The month of October was an extremely hectic one for me; just think about being in nine different countries on three different continents in nineteen days. I would have to say it was one of the most interesting and diverse schedules in my career and this is after the regular season had ended.
Right at the beginning of October I got notification that I'd be doing the MRF Challenge series in India on the grand prix race weekend at the Buddh International Circuit. I already knew I was headed back to England on Oct.10 to prepare for my first World Series Formula Renault 3.5 test in Barcelona, but this added a whole new adventure to the trip. I didn't have enough time to organize an Indian visa on my American passport because it would, at the very least, take a couple days; so I had to frantically see if I could get an visa on my Irish passport, when I got to England (yes, I have two passports and it does indeed make me feel like James Bond).
With some help, I was able to find out that I could get an Indian visa on my Irish passport in a day (with an added fee...) if I went to the Indian Embassy in Dublin.

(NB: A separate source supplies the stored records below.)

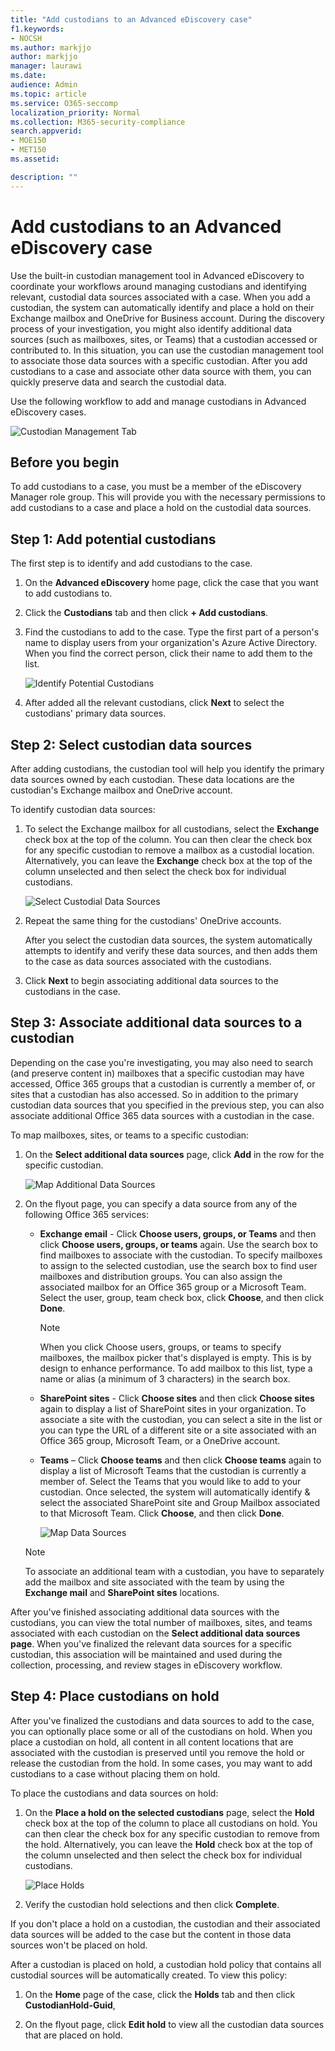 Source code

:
 ```yaml
---
title: "Add custodians to an Advanced eDiscovery case"
f1.keywords:
- NOCSH
ms.author: markjjo
author: markjjo
manager: laurawi
ms.date: 
audience: Admin
ms.topic: article
ms.service: O365-seccomp
localization_priority: Normal
ms.collection: M365-security-compliance 
search.appverid: 
- MOE150
- MET150
ms.assetid: 

description: ""
---
```


# Add custodians to an Advanced eDiscovery case

Use the built-in custodian management tool in Advanced eDiscovery to coordinate your workflows around managing custodians and identifying relevant, custodial data sources associated with a case. When you add a custodian, the system can automatically identify and place a hold on their Exchange mailbox and OneDrive for Business account. During the discovery process of your investigation, you might also identify additional data sources (such as mailboxes, sites, or Teams) that a custodian accessed or contributed to. In this situation, you can use the custodian management tool to associate those data sources with a specific custodian. After you add custodians to a case and associate other data source with them, you can quickly preserve data and search the custodial data.

Use the following workflow to add and manage custodians in Advanced eDiscovery cases. 

![Custodian Management Tab](../media/CustodianMgtPage.png)

## Before you begin

To add custodians to a case, you must be a member of the eDiscovery Manager role group. This will provide you with the necessary permissions to add custodians to a case and place a hold on the custodial data sources.


## Step 1: Add potential custodians

The first step is to identify and add custodians to the case.

1. On the **Advanced eDiscovery** home page, click the case that you want to add custodians to. 
 
2. Click the **Custodians** tab and then click **+ Add custodians**.

3. Find the custodians to add  to the case. Type the first part of a person's name to display users from your organization's Azure Active Directory. When you find the correct person, click their name to add them to the list.

   ![Identify Potential Custodians](../media/AddCustodianStep1.png)
 
4. After added all the relevant custodians, click **Next** to select the custodians' primary data sources.
  
## Step 2: Select custodian data sources

After adding custodians, the custodian tool will help you identify the primary data sources owned by each custodian. These data locations are the custodian's Exchange mailbox and OneDrive account. 

To identify custodian data sources: 

1. To select the Exchange mailbox for all custodians, select the **Exchange** check box at the top of the column. You can then clear the check box for any specific custodian to remove a mailbox as a custodial location. Alternatively, you can leave the **Exchange** check box at the top of the column unselected and then select the check box for individual custodians. 
 
   ![Select Custodial Data Sources](../media/AddCustodianStep2.png)
 
2. Repeat the same thing for the custodians' OneDrive accounts. 

    After you select the custodian data sources, the system automatically attempts to identify and verify these data sources, and then adds them to the case as data sources associated with the custodians.
 
4. Click **Next** to begin associating additional data sources to the custodians in the case.

## Step 3: Associate additional data sources to a custodian

Depending on the case you're investigating, you may also need to search (and preserve content in) mailboxes that a specific custodian may have accessed, Office 365 groups that a custodian is currently a member of, or sites that a custodian has also accessed. So in addition to the primary custodian data sources that you specified in the previous step, you can also associate additional Office 365 data sources with a custodian in the case. 

To map mailboxes, sites, or teams to a specific custodian:

1. On the **Select additional data sources** page, click **Add** in the row for the specific custodian. 
  
   ![Map Additional Data Sources](../media/AddCustodianStep3.PNG)

2. On the flyout page, you can specify a data source from any of the following Office 365 services:
  
   -  **Exchange email** - Click **Choose users, groups, or Teams** and then click **Choose users, groups, or teams** again. Use the search box to find mailboxes to associate with the custodian. To specify mailboxes to assign to the selected custodian, use the search box to find user mailboxes and distribution groups. You can also assign the associated mailbox for an Office 365 group or a Microsoft Team. Select the user, group, team check box, click **Choose**, and then click **Done**.

        > [!NOTE]
        > When you click Choose users, groups, or teams to specify mailboxes, the mailbox picker that's displayed is empty. This is by design to enhance performance. To add mailbox to this list, type a name or alias (a minimum of 3 characters) in the search box.
     
     - **SharePoint sites** - Click **Choose sites** and then click **Choose sites** again to display a list of SharePoint sites in your organization. To associate a site with the custodian, you can select a site in the list or you can type the URL of a different site or a site associated with an Office 365 group, Microsoft Team, or a OneDrive account.
     
     - **Teams** – Click **Choose teams** and then click **Choose teams** again to display a list of Microsoft Teams that the custodian is currently a member of. Select the Teams that you would like to add to your custodian. Once selected, the system will automatically identify & select the associated SharePoint site and Group Mailbox associated to that Microsoft Team. Click **Choose**, and then click **Done**.

       ![Map Data Sources](../media/AddCustodianStep4.PNG)
        
      > [!NOTE]
      > To associate an additional team with a custodian, you have to separately add the mailbox and site associated with the team by using the **Exchange mail** and **SharePoint sites** locations.

After you've finished associating additional data sources with the custodians, you can view the total number of mailboxes, sites, and teams associated with each custodian on the **Select additional data sources page**. When you've finalized the relevant data sources for a specific custodian, this association will be maintained and used during the collection, processing, and review stages in eDiscovery workflow.

## Step 4: Place custodians on hold

After you've finalized the custodians and data sources to add to the case, you can optionally place some or all of the custodians on hold. When you place a custodian on hold, all content in all content locations that are associated with the custodian is preserved until you remove the hold or release the custodian from the hold. In some cases, you may want to add custodians to a case without placing them on hold.

To place the custodians and data sources on hold:

1. On the **Place a hold on the selected custodians** page, select the **Hold** check box at the top of the column to place all custodians on hold. You can then clear the check box for any specific custodian to remove from the hold. Alternatively, you can leave the **Hold** check box at the top of the column unselected and then select the check box for individual custodians. 
 
   ![Place Holds](../media/AddCustodianStep5.PNG)

2. Verify the custodian hold selections and then click **Complete**.

If you don't place a hold on a custodian, the custodian and their associated data sources will be added to the case but the content in those data sources won't be placed on hold.

After a custodian is placed on hold, a custodian hold policy that contains all custodial sources will be automatically created. To view this policy:

1. On the **Home** page of the case, click the **Holds** tab and then click **CustodianHold-Guid**,  

2. On the flyout page, click **Edit hold** to view all the custodian data sources that are placed on hold.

This was good news; it meant I could actually race in India. So on Oct. 9, the night before I was supposed to fly to England, I had to quickly add a flight from London to Dublin on the day I arrived in London.
After a little sleep on the 10th, I departed the good ol' US of A with a suitcase packed for three weeks, which meant it would become rather smelly after two. I got to London early on the morning of the 11th had enough time to drop off my stuff at my UK address and had to leave that night for Dublin. I slept a little during the day because I was feeling quite sick with a cold or something worse that I caught in Indiana. At this stage of the trip, I had no time to be sick, though.
I woke up early the next morning in Dublin to be near the front of the line at the Indian embassy – and of course I was beaten by several other hopeful people. I had all kinds of documents, passport-sized photos, and letters from India saying I could swing by and do some motor racing in their country. The Indian official didn't seem to be very happy with what I brought him, mainly because I wasn't quite sure how to make the payment for what I needed. He just shouted at me and told me to go to a post office and get some postal order (an Irish cashiers check). I ran to the post office to get what he needed and went back and waited again, this time in a longer line. It was getting to the point in the day where they wouldn't accept any more visa applications, so I was happy when I got to the front of the line.
He started shouting at me again saying I needed something else (which would have been great to have known the first time at the window). A second trip to the post office was required and when I returned, I skipped the line and gave him all the stuff he needed. Finally, in the late afternoon, I left the Indian embassy armed with the required visa and headed back to the airport.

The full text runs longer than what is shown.